Одинокий, гордый, белый дом моего отца, князя Кропоткина, стоял на краю города. Несмотря на то что от морской отмели его отделяло широкое шоссе, мне показалось, что расположен он прямо на берегу. В то утро, когда я подошел к дому князя, море было таким синим и таким беспокойным, что мне почудилось, будто его ласковые волны то и дело накатывают на каменные ступени замка и лишь иногда отступают, чтобы освободить шоссе. В некотором отдалении от замка была установлена табличка с надписью, гласившей, что проезд всем экипажам запрещен. Было понятно, что князь бережет свой обособленный и надменный покой. Вблизи этой таблички стояли двое полицейских и наблюдали за мной. Я холодно, заносчиво взглянул на них, словно сам собирался им что-то приказать. Если бы они тогда спросили меня, что мне здесь надо, я бы ответил, что являюсь молодым князем Кропоткиным. Собственно говоря, я ждал именно этого вопроса. Но они, сопроводив меня взглядами, которые еще какое-то время я ощущал на своем затылке, дали мне пройти. Чем ближе я подходил к дому Кропоткина, тем больше волновался. Лакатос обещал меня сюда проводить, сейчас же в моем кармане была только его записка. Во мне снова живо звучали его слова: «не говори ему „ваша светлость“, говори „князь“. Он хитер, как лиса, и труслив, как заяц». Мои шаги становились все медленнее и тяжелее. Я вдруг почувствовал невыносимую жару этого подобравшегося к полудню дня. Голубое небо, неподвижное море и нещадное солнце. Несомненно, хотя это еще не было заметно, в воздухе притаилась гроза. На минуту я присел на обочину дороги, а когда встал, почувствовал еще большую усталость. Очень медленно, с пересохшим горлом и непослушными ногами, я доплелся до плоских, каменных, сверкающих, белых, как молоко, ступеней дома. И хотя солнце напоило их своим теплом, они посылали навстречу мне живительный поток прохлады. Перед коричневыми, двустворчатыми дверями стоял могучий швейцар. На нем был песочного цвета длинный китель, большой, черный, меховой (несмотря на жару) картуз, а в руке — скипетр с блестящим золотым набалдашником.

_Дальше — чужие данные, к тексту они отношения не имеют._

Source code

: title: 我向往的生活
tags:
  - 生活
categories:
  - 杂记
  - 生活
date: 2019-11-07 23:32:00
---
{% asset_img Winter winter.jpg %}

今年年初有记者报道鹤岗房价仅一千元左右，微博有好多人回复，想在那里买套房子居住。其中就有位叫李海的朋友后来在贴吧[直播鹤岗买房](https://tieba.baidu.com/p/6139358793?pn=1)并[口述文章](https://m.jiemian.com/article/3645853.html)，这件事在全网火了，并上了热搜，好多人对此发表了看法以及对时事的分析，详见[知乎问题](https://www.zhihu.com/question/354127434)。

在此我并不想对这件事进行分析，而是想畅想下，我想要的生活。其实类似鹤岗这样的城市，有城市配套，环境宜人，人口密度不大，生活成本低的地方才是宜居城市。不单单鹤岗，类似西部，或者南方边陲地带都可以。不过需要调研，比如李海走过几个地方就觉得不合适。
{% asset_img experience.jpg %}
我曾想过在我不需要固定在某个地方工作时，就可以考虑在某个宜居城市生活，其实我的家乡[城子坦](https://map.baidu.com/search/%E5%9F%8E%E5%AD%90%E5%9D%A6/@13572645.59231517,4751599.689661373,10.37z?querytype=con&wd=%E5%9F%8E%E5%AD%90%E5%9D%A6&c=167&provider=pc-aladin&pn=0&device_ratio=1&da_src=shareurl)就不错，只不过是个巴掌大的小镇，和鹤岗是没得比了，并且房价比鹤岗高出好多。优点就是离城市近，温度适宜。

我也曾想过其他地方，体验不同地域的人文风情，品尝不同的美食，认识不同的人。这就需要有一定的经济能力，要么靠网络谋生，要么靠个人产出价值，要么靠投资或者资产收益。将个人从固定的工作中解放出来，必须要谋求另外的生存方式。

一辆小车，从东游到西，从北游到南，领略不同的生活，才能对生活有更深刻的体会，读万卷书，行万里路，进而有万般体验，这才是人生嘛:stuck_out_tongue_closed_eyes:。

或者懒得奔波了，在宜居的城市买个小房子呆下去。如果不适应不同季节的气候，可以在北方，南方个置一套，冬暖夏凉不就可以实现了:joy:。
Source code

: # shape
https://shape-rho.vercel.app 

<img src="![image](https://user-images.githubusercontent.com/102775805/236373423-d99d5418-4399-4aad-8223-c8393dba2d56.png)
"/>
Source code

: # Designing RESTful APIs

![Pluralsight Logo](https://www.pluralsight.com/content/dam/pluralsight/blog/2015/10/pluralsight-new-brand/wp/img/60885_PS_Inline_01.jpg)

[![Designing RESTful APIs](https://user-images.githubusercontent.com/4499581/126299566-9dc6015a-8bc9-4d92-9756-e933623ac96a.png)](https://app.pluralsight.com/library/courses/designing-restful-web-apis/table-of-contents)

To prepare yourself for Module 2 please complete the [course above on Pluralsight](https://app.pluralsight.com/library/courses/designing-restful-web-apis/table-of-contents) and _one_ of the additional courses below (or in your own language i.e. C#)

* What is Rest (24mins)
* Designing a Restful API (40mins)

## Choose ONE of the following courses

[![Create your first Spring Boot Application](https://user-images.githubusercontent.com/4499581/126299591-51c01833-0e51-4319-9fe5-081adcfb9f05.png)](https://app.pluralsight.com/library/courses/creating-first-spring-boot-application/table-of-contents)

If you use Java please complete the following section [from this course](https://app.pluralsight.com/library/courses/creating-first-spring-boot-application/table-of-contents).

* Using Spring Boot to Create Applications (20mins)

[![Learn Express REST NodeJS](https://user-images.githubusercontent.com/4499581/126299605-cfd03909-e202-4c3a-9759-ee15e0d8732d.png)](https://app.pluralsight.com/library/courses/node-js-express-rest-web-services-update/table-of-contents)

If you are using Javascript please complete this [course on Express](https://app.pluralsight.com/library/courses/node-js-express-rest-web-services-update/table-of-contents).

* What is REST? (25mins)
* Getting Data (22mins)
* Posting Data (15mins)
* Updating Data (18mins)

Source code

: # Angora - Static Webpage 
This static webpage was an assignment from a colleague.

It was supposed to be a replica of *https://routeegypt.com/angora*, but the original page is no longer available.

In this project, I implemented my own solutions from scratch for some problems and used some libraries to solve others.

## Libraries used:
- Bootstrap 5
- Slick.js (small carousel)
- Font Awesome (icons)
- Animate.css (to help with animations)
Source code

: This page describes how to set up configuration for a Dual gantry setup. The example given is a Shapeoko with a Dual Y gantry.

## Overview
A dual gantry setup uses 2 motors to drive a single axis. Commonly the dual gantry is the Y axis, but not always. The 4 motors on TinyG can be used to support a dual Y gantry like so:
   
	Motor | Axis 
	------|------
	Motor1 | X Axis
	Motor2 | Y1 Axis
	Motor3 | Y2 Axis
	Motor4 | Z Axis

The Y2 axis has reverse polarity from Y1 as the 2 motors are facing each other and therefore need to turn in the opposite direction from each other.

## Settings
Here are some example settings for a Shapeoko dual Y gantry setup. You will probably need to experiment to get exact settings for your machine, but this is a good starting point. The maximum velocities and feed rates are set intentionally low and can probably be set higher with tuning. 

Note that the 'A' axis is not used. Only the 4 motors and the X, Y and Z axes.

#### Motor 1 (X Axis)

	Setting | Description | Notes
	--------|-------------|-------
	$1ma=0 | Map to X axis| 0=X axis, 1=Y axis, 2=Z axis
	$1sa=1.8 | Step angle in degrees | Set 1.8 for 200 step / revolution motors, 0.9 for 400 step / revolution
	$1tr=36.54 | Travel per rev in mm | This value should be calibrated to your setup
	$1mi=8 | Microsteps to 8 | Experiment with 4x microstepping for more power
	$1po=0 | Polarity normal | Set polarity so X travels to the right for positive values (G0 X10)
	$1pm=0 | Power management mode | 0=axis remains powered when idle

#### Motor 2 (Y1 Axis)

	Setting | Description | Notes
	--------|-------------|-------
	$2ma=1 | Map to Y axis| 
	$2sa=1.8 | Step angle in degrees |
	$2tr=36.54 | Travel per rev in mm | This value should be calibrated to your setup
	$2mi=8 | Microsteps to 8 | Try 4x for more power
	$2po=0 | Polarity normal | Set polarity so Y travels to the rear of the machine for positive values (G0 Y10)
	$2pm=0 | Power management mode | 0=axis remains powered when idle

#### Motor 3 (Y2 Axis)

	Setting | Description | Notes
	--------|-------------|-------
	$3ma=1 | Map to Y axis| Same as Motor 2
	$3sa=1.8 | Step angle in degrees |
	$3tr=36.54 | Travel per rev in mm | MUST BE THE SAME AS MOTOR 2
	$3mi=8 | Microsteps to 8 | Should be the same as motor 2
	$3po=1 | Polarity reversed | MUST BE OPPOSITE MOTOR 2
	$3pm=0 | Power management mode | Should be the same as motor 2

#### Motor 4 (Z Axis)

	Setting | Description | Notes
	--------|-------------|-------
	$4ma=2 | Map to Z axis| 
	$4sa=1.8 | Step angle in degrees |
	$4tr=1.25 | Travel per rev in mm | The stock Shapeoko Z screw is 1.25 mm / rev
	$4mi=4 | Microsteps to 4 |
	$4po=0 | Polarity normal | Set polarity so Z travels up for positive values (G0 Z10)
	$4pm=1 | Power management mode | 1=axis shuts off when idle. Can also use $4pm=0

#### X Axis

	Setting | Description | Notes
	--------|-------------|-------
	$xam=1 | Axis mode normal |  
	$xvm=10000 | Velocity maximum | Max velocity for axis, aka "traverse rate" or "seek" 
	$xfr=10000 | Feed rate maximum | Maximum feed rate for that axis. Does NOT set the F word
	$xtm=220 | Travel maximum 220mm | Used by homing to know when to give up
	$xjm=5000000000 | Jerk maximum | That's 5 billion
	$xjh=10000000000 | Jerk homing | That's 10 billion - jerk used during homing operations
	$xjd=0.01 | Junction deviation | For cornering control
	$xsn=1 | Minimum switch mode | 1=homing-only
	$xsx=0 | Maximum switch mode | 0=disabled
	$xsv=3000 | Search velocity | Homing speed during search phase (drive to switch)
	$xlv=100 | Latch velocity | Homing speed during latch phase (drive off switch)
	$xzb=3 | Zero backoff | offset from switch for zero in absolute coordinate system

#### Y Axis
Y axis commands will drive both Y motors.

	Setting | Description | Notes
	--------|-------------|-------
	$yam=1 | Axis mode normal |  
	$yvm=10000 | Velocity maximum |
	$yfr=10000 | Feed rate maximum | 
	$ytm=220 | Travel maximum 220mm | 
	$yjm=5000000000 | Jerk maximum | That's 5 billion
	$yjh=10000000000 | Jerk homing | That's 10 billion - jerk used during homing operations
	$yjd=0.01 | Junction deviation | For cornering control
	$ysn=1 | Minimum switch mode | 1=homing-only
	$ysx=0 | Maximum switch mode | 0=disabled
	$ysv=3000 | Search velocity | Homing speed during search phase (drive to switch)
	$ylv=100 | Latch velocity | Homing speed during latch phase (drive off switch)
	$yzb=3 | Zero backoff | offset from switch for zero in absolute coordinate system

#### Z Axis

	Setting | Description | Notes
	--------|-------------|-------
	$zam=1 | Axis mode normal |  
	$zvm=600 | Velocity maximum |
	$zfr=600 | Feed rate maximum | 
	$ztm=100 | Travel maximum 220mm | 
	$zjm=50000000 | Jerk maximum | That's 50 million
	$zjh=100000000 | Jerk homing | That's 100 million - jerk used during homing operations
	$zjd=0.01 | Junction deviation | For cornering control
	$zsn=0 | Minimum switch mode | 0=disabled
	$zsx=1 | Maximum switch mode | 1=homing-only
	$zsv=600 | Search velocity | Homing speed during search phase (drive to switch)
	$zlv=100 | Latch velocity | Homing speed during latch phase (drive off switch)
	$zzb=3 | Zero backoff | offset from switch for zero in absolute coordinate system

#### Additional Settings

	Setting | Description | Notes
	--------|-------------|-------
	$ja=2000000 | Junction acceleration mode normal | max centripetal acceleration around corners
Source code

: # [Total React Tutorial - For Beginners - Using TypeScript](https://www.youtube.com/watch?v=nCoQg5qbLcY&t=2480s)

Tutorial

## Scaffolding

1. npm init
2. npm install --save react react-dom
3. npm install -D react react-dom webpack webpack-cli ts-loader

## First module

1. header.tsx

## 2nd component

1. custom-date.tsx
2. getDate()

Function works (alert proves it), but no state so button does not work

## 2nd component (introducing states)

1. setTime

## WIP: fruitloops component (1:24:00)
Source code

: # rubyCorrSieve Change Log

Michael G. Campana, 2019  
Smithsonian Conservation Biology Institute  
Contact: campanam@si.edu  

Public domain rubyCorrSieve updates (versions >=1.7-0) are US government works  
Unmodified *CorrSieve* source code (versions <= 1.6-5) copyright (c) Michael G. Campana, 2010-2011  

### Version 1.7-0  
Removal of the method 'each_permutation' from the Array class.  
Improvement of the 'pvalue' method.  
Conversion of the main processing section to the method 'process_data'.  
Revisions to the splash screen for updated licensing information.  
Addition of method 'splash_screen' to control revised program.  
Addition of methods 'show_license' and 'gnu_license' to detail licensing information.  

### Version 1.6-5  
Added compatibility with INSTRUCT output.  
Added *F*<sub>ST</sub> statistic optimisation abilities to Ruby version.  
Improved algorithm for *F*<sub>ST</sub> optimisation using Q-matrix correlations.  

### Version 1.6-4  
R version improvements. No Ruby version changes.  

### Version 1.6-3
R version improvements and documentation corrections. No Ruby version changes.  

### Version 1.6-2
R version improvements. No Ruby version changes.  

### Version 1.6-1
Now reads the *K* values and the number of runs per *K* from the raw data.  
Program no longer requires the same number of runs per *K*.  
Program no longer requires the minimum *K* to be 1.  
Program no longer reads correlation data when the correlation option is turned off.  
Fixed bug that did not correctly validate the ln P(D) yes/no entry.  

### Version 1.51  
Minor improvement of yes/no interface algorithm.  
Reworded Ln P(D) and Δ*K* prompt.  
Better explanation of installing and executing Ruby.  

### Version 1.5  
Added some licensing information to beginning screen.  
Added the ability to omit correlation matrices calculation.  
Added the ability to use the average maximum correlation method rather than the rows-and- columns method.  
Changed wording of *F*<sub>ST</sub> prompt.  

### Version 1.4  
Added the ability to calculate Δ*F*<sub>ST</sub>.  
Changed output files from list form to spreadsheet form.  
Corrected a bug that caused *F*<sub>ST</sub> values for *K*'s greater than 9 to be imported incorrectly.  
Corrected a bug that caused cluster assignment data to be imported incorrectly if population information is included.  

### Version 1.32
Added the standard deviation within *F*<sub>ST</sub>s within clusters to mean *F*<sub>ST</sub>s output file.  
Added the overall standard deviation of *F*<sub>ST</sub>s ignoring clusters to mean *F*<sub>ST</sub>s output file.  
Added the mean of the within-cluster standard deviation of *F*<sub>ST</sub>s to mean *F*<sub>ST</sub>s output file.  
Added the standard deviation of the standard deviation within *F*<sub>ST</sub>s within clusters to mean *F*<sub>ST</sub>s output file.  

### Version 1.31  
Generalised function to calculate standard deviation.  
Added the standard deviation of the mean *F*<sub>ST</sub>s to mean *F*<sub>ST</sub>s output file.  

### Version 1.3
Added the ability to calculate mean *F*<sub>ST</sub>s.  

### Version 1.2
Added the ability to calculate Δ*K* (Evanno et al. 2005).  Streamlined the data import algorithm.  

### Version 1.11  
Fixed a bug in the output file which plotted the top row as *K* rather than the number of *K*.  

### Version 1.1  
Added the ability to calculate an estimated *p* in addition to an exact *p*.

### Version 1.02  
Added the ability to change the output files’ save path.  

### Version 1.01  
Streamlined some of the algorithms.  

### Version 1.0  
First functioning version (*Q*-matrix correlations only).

Я медленно поднялся по ступеням. Швейцар глянул на меня, только когда я, маленький, вспотевший, жалкий, подошел вплотную к нему. Но и теперь, разглядывая меня, он не шевельнулся. Лишь его большие, круглые, голубые глаза вперились в меня, как в червя, улитку, как в какую-то мелочь. Словно я не был, как и он, человеком на двух ногах. Так какое-то время он молча смотрел на меня сверху вниз, как будто не спрашивал о моем намерении только потому, что знал изначально: такое несчастное создание не может понимать человеческую речь. Солнце сквозь кепку нещадно жгло мое темя, убивая тем самым последние мысли, копошившиеся в моем мозгу. До сих пор я не ощущал ни страха, ни сомнения. Но я никак не рассчитывал на встречу со швейцаром, особенно с таким, который не открывает рта, чтобы спросить, что мне угодно. Маленький и несчастный, я все стоял перед этим гигантом с грозным скипетром. А его круглые, как набалдашник этого скипетра, глаза продолжали покоиться на моей достойной сожаления фигуре. Я не мог придумать ни одного подходящего вопроса, мой пересохший, отяжелевший язык прирос к небу. Мне подумалось, что он должен отдать мне честь или снять головной убор. В моей груди закипал гнев из-за наглости этого прислуживающего моему собственному отцу лакея. Я решил, что мне надо приказать ему снять головной убор, но вместо этого сам снял свою кепку и с непокрытой головой стал еще несчастнее, теперь я вообще был похож на нищего. Он же, будто только того и ждал, спросил меня неожиданно тонким, почти женским голосом о причине моего прихода.
— Я хотел бы увидеть князя, — робко и тихо вымолвил я.
— Вы записаны?
— Князь ждет меня.
— Прошу, проходите, — сказал он чуть громче и уже мужским голосом.